▶ [Your instructions]:
For each line below that contains the string "aria", copy that line.

[Stored data]
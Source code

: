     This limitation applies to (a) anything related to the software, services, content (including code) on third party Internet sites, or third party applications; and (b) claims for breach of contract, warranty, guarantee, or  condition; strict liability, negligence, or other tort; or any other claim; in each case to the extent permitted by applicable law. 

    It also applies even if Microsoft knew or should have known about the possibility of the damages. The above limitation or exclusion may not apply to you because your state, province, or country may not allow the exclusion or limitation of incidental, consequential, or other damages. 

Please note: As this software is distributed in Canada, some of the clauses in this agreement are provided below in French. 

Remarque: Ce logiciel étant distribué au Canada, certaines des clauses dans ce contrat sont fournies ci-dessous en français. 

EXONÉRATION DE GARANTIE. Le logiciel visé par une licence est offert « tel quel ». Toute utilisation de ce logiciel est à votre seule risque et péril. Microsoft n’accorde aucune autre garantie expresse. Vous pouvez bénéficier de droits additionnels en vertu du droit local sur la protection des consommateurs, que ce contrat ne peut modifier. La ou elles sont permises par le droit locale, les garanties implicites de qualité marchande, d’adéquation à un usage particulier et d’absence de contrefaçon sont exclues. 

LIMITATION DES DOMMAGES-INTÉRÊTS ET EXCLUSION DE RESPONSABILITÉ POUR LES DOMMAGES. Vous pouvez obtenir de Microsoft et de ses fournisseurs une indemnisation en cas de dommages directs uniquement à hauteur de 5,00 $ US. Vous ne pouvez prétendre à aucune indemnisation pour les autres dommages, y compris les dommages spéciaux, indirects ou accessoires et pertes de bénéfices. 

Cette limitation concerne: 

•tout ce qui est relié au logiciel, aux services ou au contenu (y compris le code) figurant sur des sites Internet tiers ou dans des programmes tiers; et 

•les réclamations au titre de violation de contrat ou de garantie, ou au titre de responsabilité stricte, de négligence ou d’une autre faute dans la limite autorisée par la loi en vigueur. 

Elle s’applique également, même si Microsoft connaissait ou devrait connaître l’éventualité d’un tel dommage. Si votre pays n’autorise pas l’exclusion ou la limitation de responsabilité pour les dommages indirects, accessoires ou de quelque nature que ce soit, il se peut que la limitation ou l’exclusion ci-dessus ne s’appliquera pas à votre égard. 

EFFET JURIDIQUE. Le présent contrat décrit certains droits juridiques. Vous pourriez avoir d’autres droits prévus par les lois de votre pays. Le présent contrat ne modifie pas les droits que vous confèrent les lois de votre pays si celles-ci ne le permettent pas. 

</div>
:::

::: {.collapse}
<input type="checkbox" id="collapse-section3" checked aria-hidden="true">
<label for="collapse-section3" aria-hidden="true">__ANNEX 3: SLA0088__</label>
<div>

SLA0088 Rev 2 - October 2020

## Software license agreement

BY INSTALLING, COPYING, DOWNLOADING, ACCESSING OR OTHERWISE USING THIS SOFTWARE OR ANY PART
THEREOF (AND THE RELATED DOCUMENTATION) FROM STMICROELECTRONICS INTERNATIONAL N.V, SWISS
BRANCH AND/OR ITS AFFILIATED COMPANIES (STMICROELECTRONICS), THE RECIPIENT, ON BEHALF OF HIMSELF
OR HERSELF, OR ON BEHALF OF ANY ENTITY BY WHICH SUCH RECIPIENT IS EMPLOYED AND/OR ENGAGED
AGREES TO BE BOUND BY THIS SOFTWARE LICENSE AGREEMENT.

==

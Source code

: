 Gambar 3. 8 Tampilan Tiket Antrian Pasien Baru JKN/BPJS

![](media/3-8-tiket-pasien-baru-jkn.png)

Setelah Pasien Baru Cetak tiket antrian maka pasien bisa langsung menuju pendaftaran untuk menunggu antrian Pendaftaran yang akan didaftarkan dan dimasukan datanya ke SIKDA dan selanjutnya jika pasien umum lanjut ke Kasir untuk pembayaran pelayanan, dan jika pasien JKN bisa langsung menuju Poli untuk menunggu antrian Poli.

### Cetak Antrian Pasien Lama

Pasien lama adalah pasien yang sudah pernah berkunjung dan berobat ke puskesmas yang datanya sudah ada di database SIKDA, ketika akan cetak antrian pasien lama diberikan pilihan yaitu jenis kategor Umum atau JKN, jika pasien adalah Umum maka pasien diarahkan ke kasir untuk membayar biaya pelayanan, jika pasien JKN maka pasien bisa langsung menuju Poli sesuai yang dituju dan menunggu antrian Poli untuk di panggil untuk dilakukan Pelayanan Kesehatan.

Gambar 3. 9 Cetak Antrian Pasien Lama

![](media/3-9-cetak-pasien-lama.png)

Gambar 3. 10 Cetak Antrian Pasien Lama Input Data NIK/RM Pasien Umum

▶ [Solution below]:
<input type="checkbox" id="collapse-section3" checked aria-hidden="true">
<label for="collapse-section3" aria-hidden="true">__ANNEX 3: SLA0088__</label>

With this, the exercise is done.